[EXTRACTED INFORMATION — start]

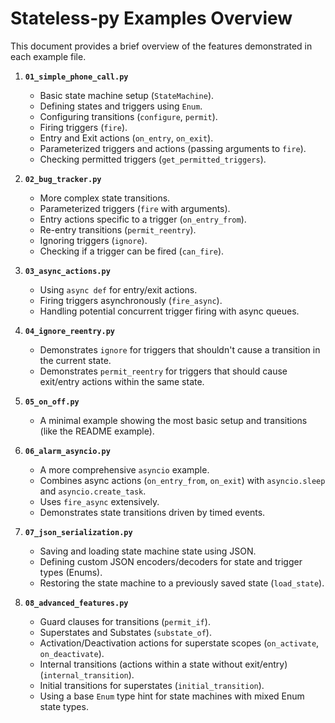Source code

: # Stateless-py Examples Overview

This document provides a brief overview of the features demonstrated in each example file.

1.  **`01_simple_phone_call.py`**
    *   Basic state machine setup (`StateMachine`).
    *   Defining states and triggers using `Enum`.
    *   Configuring transitions (`configure`, `permit`).
    *   Firing triggers (`fire`).
    *   Entry and Exit actions (`on_entry`, `on_exit`).
    *   Parameterized triggers and actions (passing arguments to `fire`).
    *   Checking permitted triggers (`get_permitted_triggers`).

2.  **`02_bug_tracker.py`**
    *   More complex state transitions.
    *   Parameterized triggers (`fire` with arguments).
    *   Entry actions specific to a trigger (`on_entry_from`).
    *   Re-entry transitions (`permit_reentry`).
    *   Ignoring triggers (`ignore`).
    *   Checking if a trigger can be fired (`can_fire`).

3.  **`03_async_actions.py`**
    *   Using `async def` for entry/exit actions.
    *   Firing triggers asynchronously (`fire_async`).
    *   Handling potential concurrent trigger firing with async queues.

4.  **`04_ignore_reentry.py`**
    *   Demonstrates `ignore` for triggers that shouldn't cause a transition in the current state.
    *   Demonstrates `permit_reentry` for triggers that should cause exit/entry actions within the same state.

5.  **`05_on_off.py`**
    *   A minimal example showing the most basic setup and transitions (like the README example).

6.  **`06_alarm_asyncio.py`**
    *   A more comprehensive `asyncio` example.
    *   Combines async actions (`on_entry_from`, `on_exit`) with `asyncio.sleep` and `asyncio.create_task`.
    *   Uses `fire_async` extensively.
    *   Demonstrates state transitions driven by timed events.

7.  **`07_json_serialization.py`**
    *   Saving and loading state machine state using JSON.
    *   Defining custom JSON encoders/decoders for state and trigger types (Enums).
    *   Restoring the state machine to a previously saved state (`load_state`).

8.  **`08_advanced_features.py`**
    *   Guard clauses for transitions (`permit_if`).
    *   Superstates and Substates (`substate_of`).
    *   Activation/Deactivation actions for superstate scopes (`on_activate`, `on_deactivate`).
    *   Internal transitions (actions within a state without exit/entry) (`internal_transition`).
    *   Initial transitions for superstates (`initial_transition`).
    *   Using a base `Enum` type hint for state machines with mixed Enum state types. 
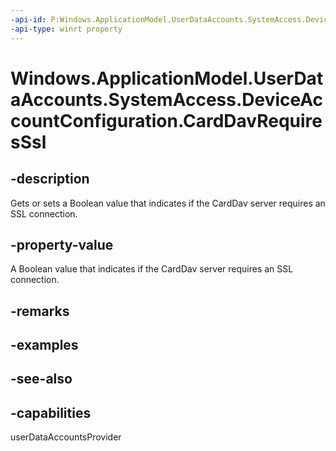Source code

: ----api-id: P:Windows.ApplicationModel.UserDataAccounts.SystemAccess.DeviceAccountConfiguration.CardDavRequiresSsl
-api-type: winrt property
---<!-- Property syntaxpublic bool CardDavRequiresSsl { get;  set; }--># Windows.ApplicationModel.UserDataAccounts.SystemAccess.DeviceAccountConfiguration.CardDavRequiresSsl## -descriptionGets or sets a Boolean value that indicates if the CardDav server requires an SSL connection.## -property-valueA Boolean value that indicates if the CardDav server requires an SSL connection.## -remarks## -examples## -see-also## -capabilitiesuserDataAccountsProvider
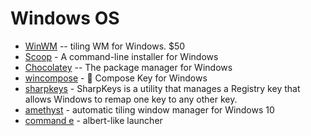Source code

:# Windows OS

- [WinWM](http://https://www.winwm.net) -- tiling WM for Windows. $50
- [Scoop](https://scoop.sh/) - A command-line installer for Windows
- [Chocolatey](https://chocolatey.org/) -- The package manager for Windows
- [wincompose](https://github.com/samhocevar/wincompose) - 🔣 Compose Key for Windows
- [sharpkeys](https://github.com/randyrants/sharpkeys) - SharpKeys is a utility that manages a Registry key that allows Windows to remap one key to any other key.
- [amethyst](https://amethystwindows.com/) - automatic tiling window manager for Windows 10
- [command e](https://getcommande.com/) - albert-like launcher
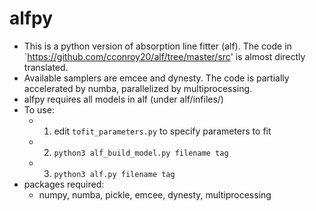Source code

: # alfpy
* This is a python version of absorption line fitter (alf). 
  The code in `https://github.com/cconroy20/alf/tree/master/src' 
  is almost directly translated. 
* Available samplers are emcee and dynesty. The code is partially accelerated by numba, parallelized by multiprocessing.
* alfpy requires all models in alf (under alf/infiles/)
* To use:
	* 1. edit `tofit_parameters.py` to specify parameters to fit
	* 2. `python3 alf_build_model.py filename tag`
	* 3. `python3 alf.py filename tag` 
* packages required: 
    - numpy, numba, pickle, emcee, dynesty, multiprocessing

[EXTRACTED INFORMATION — finish]

- ABOUT THIS TASK
Your answer must be the exact lines from the start of the data through the line with "for entry/exit actions.", inclusive, and nothing else; pictures do not belong in it.

- TASK RESPONSE
Source code

: # Stateless-py Examples Overview

This document provides a brief overview of the features demonstrated in each example file.

1.  **`01_simple_phone_call.py`**
    *   Basic state machine setup (`StateMachine`).
    *   Defining states and triggers using `Enum`.
    *   Configuring transitions (`configure`, `permit`).
    *   Firing triggers (`fire`).
    *   Entry and Exit actions (`on_entry`, `on_exit`).
    *   Parameterized triggers and actions (passing arguments to `fire`).
    *   Checking permitted triggers (`get_permitted_triggers`).

2.  **`02_bug_tracker.py`**
    *   More complex state transitions.
    *   Parameterized triggers (`fire` with arguments).
    *   Entry actions specific to a trigger (`on_entry_from`).
    *   Re-entry transitions (`permit_reentry`).
    *   Ignoring triggers (`ignore`).
    *   Checking if a trigger can be fired (`can_fire`).

3.  **`03_async_actions.py`**
    *   Using `async def` for entry/exit actions.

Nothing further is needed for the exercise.